(Problem to work on) Among the entries that follow, count the lines with the word "graph" and report the number by itself.

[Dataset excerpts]

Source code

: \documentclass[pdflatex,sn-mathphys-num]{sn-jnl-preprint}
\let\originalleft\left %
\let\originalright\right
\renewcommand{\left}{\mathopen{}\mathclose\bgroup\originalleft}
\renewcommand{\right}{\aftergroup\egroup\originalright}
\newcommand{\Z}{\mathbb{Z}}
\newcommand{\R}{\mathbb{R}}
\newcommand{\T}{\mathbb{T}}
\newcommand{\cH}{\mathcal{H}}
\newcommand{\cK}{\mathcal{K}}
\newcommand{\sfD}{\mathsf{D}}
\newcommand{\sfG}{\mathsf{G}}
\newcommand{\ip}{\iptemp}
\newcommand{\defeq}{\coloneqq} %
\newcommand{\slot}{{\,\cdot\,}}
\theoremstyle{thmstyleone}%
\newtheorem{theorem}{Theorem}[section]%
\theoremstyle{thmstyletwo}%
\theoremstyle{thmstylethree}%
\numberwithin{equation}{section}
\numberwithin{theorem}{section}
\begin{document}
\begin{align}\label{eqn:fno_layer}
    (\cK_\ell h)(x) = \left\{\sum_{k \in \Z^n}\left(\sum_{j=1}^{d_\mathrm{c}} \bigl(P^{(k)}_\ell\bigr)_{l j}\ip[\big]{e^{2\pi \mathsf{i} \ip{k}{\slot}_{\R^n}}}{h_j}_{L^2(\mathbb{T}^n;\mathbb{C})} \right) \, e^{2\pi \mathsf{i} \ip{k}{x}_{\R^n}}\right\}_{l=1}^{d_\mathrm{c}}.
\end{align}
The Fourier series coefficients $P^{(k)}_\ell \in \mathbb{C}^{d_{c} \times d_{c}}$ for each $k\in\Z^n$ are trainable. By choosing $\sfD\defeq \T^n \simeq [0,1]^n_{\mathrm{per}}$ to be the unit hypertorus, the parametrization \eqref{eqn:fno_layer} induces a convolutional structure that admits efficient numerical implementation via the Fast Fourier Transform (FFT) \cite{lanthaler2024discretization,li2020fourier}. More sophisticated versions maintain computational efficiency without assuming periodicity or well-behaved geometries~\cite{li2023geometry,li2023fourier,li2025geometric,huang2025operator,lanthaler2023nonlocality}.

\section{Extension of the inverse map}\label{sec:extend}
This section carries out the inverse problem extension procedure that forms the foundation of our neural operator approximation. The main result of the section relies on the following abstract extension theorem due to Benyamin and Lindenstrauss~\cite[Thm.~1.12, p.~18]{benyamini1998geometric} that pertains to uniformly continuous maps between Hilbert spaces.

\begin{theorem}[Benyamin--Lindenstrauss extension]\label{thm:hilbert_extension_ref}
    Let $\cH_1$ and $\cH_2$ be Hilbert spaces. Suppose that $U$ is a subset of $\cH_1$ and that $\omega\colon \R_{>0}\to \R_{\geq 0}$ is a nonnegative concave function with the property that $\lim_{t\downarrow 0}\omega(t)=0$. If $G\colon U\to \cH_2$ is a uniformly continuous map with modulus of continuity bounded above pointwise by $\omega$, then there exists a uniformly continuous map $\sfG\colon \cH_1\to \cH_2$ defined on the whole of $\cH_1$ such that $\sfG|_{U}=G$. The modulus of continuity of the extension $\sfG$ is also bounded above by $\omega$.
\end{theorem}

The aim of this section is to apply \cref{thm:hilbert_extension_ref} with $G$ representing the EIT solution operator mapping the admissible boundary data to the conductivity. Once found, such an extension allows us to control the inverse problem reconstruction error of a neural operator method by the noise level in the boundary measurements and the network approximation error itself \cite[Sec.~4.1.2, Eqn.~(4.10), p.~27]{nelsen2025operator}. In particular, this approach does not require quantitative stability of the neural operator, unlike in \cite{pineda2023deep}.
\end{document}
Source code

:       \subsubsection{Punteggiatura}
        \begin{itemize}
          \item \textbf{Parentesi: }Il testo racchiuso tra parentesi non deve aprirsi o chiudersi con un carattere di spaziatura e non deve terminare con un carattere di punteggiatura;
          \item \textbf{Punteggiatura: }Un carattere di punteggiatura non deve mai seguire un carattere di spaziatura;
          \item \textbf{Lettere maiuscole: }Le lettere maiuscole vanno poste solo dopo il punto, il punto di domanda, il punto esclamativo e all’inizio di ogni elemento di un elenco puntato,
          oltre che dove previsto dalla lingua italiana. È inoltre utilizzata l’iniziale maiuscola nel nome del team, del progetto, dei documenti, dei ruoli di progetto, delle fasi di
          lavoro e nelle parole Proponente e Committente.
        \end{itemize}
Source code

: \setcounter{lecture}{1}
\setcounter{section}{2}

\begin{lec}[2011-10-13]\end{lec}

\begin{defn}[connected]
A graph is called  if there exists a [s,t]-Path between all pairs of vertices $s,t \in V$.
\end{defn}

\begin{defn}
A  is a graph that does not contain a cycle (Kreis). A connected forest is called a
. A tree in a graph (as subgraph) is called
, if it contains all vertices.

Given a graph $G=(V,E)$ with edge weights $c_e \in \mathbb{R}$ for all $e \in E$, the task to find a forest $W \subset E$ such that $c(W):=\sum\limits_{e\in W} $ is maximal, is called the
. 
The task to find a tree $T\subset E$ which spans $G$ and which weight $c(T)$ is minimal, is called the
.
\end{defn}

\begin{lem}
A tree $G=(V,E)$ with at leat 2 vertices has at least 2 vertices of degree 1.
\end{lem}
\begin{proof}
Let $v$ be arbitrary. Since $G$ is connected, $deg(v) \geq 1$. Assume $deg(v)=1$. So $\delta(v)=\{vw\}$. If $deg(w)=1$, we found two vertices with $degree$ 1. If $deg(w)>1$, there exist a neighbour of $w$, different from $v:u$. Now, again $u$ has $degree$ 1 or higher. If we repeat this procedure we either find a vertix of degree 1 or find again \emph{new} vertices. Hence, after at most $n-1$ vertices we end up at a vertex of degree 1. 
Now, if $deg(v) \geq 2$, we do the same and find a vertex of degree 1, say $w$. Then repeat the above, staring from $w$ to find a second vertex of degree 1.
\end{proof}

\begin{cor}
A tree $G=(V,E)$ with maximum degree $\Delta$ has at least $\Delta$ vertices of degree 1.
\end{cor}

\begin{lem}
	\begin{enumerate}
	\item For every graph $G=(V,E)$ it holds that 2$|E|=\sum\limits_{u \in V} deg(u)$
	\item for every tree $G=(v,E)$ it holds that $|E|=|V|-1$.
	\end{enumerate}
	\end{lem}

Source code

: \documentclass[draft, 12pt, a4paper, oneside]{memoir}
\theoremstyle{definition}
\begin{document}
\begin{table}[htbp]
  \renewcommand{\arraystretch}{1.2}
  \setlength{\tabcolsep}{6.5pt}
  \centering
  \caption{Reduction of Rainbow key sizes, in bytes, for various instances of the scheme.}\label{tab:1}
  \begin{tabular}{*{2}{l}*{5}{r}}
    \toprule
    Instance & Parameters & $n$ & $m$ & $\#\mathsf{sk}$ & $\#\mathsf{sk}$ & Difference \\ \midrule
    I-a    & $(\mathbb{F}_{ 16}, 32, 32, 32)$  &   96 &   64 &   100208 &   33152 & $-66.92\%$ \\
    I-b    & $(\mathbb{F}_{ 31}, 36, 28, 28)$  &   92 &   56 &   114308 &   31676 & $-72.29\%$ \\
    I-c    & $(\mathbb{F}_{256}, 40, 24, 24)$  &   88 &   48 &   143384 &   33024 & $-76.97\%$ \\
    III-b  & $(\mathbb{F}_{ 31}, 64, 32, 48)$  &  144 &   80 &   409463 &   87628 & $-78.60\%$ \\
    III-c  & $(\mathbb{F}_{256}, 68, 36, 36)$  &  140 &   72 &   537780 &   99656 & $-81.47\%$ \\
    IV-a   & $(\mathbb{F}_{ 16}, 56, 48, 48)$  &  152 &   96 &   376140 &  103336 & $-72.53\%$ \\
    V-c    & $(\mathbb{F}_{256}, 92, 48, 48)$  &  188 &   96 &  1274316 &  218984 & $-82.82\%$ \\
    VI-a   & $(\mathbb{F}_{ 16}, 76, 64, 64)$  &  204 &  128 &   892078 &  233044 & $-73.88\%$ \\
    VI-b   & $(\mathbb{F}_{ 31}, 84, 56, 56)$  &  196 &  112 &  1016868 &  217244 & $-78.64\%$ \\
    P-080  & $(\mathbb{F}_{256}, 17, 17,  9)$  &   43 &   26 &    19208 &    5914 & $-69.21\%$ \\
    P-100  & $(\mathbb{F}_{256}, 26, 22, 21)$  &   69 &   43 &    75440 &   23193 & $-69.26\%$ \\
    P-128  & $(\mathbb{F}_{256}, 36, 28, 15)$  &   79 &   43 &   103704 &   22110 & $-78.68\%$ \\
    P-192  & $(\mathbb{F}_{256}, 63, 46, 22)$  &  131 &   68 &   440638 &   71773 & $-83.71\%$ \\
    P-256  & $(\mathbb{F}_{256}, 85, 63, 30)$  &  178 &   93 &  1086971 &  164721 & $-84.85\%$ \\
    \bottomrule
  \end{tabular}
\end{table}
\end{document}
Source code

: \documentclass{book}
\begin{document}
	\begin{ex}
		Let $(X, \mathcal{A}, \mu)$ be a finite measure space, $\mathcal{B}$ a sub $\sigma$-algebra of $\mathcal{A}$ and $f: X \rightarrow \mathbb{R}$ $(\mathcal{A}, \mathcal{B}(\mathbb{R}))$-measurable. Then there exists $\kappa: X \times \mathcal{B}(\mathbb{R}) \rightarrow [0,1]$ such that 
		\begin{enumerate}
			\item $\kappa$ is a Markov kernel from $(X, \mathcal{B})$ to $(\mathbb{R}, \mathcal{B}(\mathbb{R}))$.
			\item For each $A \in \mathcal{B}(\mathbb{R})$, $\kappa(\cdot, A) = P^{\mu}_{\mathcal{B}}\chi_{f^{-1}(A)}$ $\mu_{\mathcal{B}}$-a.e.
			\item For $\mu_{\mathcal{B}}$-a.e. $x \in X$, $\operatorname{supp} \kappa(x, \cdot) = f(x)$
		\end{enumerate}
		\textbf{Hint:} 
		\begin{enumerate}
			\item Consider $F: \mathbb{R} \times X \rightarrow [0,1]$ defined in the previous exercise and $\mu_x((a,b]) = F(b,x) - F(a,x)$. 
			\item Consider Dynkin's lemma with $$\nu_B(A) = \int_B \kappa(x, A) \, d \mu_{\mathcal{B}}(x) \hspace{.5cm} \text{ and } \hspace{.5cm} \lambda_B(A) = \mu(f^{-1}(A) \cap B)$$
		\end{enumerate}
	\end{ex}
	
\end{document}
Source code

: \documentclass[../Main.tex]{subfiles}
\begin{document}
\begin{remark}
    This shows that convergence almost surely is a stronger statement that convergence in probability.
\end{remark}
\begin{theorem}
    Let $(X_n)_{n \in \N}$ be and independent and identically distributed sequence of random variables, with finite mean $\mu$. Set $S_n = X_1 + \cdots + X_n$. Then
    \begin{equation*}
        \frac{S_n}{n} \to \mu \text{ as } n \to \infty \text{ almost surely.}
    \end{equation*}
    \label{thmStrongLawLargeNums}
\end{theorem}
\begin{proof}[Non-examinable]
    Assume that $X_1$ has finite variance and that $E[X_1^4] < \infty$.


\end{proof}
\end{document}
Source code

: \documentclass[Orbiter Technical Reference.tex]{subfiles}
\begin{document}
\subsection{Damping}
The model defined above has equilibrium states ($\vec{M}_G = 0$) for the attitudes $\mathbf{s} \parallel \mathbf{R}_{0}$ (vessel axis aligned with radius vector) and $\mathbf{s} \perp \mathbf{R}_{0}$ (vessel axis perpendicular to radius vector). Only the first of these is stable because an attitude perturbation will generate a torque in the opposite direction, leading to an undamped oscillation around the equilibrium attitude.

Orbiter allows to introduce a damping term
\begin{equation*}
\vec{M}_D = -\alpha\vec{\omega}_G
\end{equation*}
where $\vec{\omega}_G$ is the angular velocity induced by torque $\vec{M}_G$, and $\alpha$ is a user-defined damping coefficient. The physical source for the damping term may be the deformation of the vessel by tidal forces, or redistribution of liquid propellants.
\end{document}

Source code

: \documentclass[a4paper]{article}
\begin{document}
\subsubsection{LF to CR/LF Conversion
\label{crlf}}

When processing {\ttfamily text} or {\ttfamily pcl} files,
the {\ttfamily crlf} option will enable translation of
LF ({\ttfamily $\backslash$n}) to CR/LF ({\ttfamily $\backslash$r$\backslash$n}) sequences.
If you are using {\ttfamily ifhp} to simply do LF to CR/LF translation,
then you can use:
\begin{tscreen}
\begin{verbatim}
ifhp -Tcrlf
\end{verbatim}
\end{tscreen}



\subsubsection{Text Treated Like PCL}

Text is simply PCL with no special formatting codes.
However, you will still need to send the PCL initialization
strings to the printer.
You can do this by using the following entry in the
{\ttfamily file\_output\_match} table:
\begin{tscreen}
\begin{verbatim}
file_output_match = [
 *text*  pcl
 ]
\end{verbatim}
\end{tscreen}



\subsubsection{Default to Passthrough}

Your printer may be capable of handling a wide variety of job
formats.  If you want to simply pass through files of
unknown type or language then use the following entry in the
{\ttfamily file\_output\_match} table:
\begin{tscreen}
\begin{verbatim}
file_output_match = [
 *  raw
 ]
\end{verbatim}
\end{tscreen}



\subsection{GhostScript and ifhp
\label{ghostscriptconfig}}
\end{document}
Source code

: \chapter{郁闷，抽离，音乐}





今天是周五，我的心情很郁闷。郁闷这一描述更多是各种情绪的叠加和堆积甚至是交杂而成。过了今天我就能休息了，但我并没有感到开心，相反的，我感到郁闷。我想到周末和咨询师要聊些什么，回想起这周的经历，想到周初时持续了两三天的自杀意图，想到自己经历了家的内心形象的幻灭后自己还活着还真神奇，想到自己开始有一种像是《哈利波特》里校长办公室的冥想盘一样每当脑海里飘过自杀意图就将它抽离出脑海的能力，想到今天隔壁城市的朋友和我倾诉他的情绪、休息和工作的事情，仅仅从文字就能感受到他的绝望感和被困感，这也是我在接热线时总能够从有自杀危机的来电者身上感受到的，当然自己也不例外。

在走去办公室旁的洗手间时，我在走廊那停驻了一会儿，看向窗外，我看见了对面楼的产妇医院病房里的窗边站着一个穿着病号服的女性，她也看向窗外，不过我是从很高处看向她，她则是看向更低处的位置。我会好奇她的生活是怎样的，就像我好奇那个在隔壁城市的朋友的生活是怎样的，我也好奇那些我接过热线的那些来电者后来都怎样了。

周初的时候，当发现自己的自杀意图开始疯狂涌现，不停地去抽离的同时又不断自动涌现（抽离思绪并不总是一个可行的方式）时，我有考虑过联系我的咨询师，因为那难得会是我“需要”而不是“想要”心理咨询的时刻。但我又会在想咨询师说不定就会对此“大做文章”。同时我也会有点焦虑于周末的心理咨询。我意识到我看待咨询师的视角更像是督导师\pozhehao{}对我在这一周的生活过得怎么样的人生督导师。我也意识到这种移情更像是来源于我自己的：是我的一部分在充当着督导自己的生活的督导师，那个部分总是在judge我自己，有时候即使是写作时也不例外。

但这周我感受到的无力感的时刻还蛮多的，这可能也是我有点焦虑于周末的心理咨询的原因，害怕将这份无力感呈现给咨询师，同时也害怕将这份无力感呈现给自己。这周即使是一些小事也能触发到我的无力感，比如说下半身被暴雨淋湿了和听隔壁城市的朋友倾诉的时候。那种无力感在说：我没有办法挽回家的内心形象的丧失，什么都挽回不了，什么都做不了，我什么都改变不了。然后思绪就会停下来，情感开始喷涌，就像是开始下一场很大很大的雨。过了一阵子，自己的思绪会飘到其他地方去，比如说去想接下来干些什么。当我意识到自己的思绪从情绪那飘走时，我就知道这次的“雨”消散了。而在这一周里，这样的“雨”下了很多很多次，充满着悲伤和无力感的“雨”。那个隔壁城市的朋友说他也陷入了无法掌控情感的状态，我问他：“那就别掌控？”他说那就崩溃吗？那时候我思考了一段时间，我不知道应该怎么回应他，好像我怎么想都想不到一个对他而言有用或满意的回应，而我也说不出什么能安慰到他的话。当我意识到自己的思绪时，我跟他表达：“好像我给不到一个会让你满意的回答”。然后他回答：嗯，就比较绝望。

(Reply to the exercise) 5